▸ Exercise requirements:
Filter the entries, keeping every line with the word "textbf".

▸ Records:
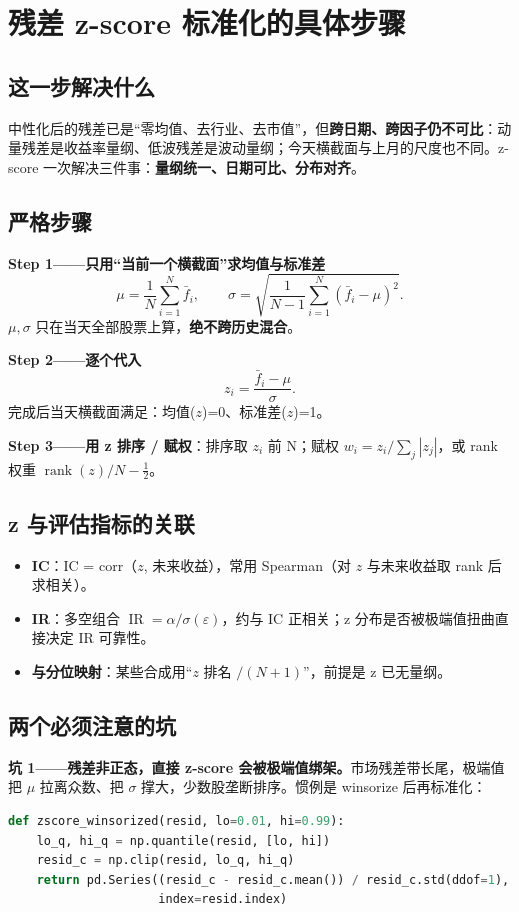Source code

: \documentclass[UTF8,11pt]{ctexart}
\begin{document}
\section{残差 z-score 标准化的具体步骤}

\subsection{这一步解决什么}
中性化后的残差已是“零均值、去行业、去市值”，但\textbf{跨日期、跨因子仍不可比}：动量残差是收益率量纲、低波残差是波动量纲；今天横截面与上月的尺度也不同。z-score 一次解决三件事：\textbf{量纲统一、日期可比、分布对齐}。

\subsection{严格步骤}
\textbf{Step 1——只用“当前一个横截面”求均值与标准差}
\begin{equation}
\mu=\frac1N\sum_{i=1}^{N}\bar f_i,\qquad
\sigma=\sqrt{\frac{1}{N-1}\sum_{i=1}^{N}(\bar f_i-\mu)^2}.
\end{equation}
$\mu,\sigma$ 只在当天全部股票上算，\textbf{绝不跨历史混合}。

\textbf{Step 2——逐个代入}
\begin{equation}
z_i = \frac{\bar f_i-\mu}{\sigma}.
\end{equation}
完成后当天横截面满足：均值($z$)=0、标准差($z$)=1。

\textbf{Step 3——用 z 排序 / 赋权}：排序取 $z_i$ 前 N；赋权 $w_i=z_i/\sum_j|z_j|$，或 rank 权重 $\operatorname{rank}(z)/N-\tfrac12$。

\subsection{z 与评估指标的关联}
\begin{itemize}[itemsep=2pt]
\item \textbf{IC}：IC = corr（$z$, 未来收益），常用 Spearman（对 $z$ 与未来收益取 rank 后求相关）。
\item \textbf{IR}：多空组合 $\operatorname{IR}=\alpha/\sigma(\varepsilon)$，约与 IC 正相关；z 分布是否被极端值扭曲直接决定 IR 可靠性。
\item \textbf{与分位映射}：某些合成用“$z$ 排名 $/(N+1)$”，前提是 z 已无量纲。
\end{itemize}

\subsection{两个必须注意的坑}
\textbf{坑 1——残差非正态，直接 z-score 会被极端值绑架。}市场残差带长尾，极端值把 $\mu$ 拉离众数、把 $\sigma$ 撑大，少数股垄断排序。惯例是 winsorize 后再标准化：
\begin{lstlisting}[language=Python]
def zscore_winsorized(resid, lo=0.01, hi=0.99):
    lo_q, hi_q = np.quantile(resid, [lo, hi])
    resid_c = np.clip(resid, lo_q, hi_q)
    return pd.Series((resid_c - resid_c.mean()) / resid_c.std(ddof=1),
                     index=resid.index)
\end{lstlisting}
\end{document}
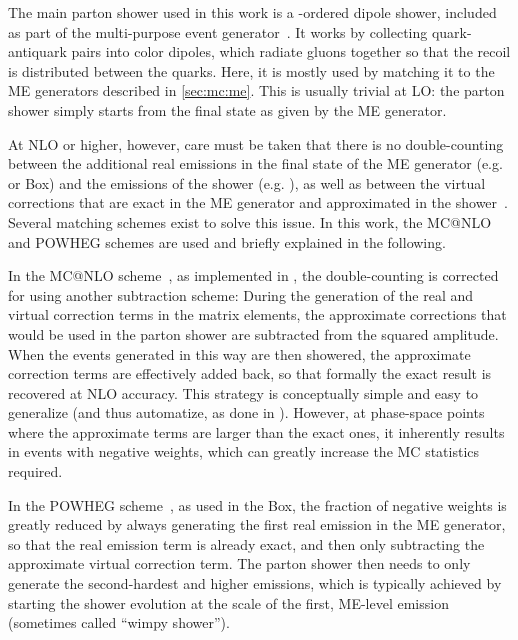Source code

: The main parton shower used in this work is a \pt-ordered dipole shower, included as part of the \pythia multi-purpose event generator~\cite{Pythia:2015,Pythia:2022}. It works by collecting quark-antiquark pairs into color dipoles, which radiate gluons together so that the recoil is distributed between the quarks. Here, it is mostly used by matching it to the ME generators described in \cref{sec:mc:me}. This is usually trivial at LO: the parton shower simply starts from the final state as given by the ME generator.

At NLO or higher, however, care must be taken that there is no double-counting between the additional real emissions in the final state of the ME generator (e.g. \amcatnlo or \powheg Box) and the emissions of the shower (e.g. \pythia), as well as between the virtual corrections that are exact in the ME generator and approximated in the shower~\cite{Skands:2012ts}. Several matching schemes exist to solve this issue. In this work, the MC@NLO and POWHEG schemes are used and briefly explained in the following.

In the MC@NLO scheme~\cite{Frixione:2002ik}, as implemented in \amcatnlo, the double-counting is corrected for using another subtraction scheme: During the generation of the real and virtual correction terms in the matrix elements, the approximate corrections that would be used in the parton shower are subtracted from the squared amplitude. When the events generated in this way are then showered, the approximate correction terms are effectively added back, so that formally the exact result is recovered at NLO accuracy. This strategy is conceptually simple and easy to generalize (and thus automatize, as done in \amcatnlo). However, at phase-space points where the approximate terms are larger than the exact ones, it inherently results in events with negative weights, which can greatly increase the MC statistics required.

In the POWHEG scheme~\cite{Powheg:2004,Powheg:2007}, as used in the \powheg Box, the fraction of negative weights is greatly reduced by always generating the first real emission in the ME generator, so that the real emission term is already exact, and then only subtracting the approximate virtual correction term. The parton shower then needs to only generate the second-hardest and higher emissions, which is typically achieved by starting the shower evolution at the scale of the first, ME-level emission (sometimes called ``wimpy shower'').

▸ Exercise output:
中性化后的残差已是“零均值、去行业、去市值”，但\textbf{跨日期、跨因子仍不可比}：动量残差是收益率量纲、低波残差是波动量纲；今天横截面与上月的尺度也不同。z-score 一次解决三件事：\textbf{量纲统一、日期可比、分布对齐}。
\textbf{Step 1——只用“当前一个横截面”求均值与标准差}
$\mu,\sigma$ 只在当天全部股票上算，\textbf{绝不跨历史混合}。
\textbf{Step 2——逐个代入}
\textbf{Step 3——用 z 排序 / 赋权}：排序取 $z_i$ 前 N；赋权 $w_i=z_i/\sum_j|z_j|$，或 rank 权重 $\operatorname{rank}(z)/N-\tfrac12$。
\item \textbf{IC}：IC = corr（$z$, 未来收益），常用 Spearman（对 $z$ 与未来收益取 rank 后求相关）。
\item \textbf{IR}：多空组合 $\operatorname{IR}=\alpha/\sigma(\varepsilon)$，约与 IC 正相关；z 分布是否被极端值扭曲直接决定 IR 可靠性。
\item \textbf{与分位映射}：某些合成用“$z$ 排名 $/(N+1)$”，前提是 z 已无量纲。
\textbf{坑 1——残差非正态，直接 z-score 会被极端值绑架。}市场残差带长尾，极端值把 $\mu$ 拉离众数、把 $\sigma$ 撑大，少数股垄断排序。惯例是 winsorize 后再标准化：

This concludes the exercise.